> **Material for this exercise**
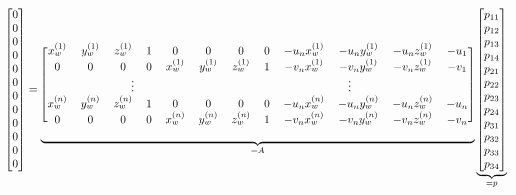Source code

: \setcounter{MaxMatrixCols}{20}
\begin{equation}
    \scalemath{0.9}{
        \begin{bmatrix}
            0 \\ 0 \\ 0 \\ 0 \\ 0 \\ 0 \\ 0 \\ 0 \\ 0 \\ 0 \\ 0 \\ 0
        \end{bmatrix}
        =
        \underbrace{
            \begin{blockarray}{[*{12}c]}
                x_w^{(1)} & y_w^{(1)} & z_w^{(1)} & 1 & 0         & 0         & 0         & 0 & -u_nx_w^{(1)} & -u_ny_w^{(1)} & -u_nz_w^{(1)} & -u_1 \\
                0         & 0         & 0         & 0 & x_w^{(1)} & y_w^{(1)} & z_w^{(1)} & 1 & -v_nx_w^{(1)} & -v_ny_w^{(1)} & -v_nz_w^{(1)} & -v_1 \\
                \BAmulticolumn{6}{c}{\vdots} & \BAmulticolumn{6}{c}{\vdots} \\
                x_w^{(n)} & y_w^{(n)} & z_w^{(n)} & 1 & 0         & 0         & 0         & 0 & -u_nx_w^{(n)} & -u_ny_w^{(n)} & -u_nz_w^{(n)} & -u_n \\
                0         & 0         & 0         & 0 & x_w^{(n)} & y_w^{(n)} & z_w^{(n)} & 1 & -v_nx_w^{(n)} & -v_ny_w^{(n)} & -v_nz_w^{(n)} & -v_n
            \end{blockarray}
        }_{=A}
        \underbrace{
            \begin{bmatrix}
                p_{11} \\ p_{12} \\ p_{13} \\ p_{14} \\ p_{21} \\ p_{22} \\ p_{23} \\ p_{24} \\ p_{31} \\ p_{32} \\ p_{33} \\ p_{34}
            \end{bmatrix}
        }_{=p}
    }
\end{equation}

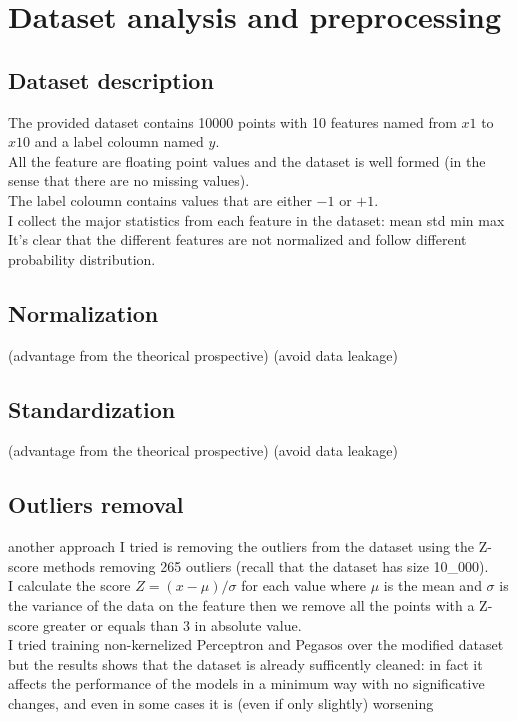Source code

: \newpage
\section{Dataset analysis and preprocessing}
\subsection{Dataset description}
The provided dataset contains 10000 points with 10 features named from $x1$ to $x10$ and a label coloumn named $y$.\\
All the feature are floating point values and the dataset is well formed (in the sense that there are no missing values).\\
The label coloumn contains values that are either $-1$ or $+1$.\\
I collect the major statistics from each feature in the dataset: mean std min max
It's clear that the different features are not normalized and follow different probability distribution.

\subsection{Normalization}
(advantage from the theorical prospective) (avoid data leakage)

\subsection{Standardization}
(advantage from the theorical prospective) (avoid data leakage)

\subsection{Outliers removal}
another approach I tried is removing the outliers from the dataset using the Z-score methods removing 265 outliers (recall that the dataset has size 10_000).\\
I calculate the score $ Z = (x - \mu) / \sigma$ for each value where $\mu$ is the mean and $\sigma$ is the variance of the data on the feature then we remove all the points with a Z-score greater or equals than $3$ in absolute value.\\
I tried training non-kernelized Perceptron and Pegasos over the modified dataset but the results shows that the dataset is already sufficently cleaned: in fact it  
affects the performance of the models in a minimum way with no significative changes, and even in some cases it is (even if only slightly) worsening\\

> **Exercise goal**
Scan the data for the word "blockarray" and copy every line where it shows up.

> **Task response**
            \begin{blockarray}{[*{12}c]}
            \end{blockarray}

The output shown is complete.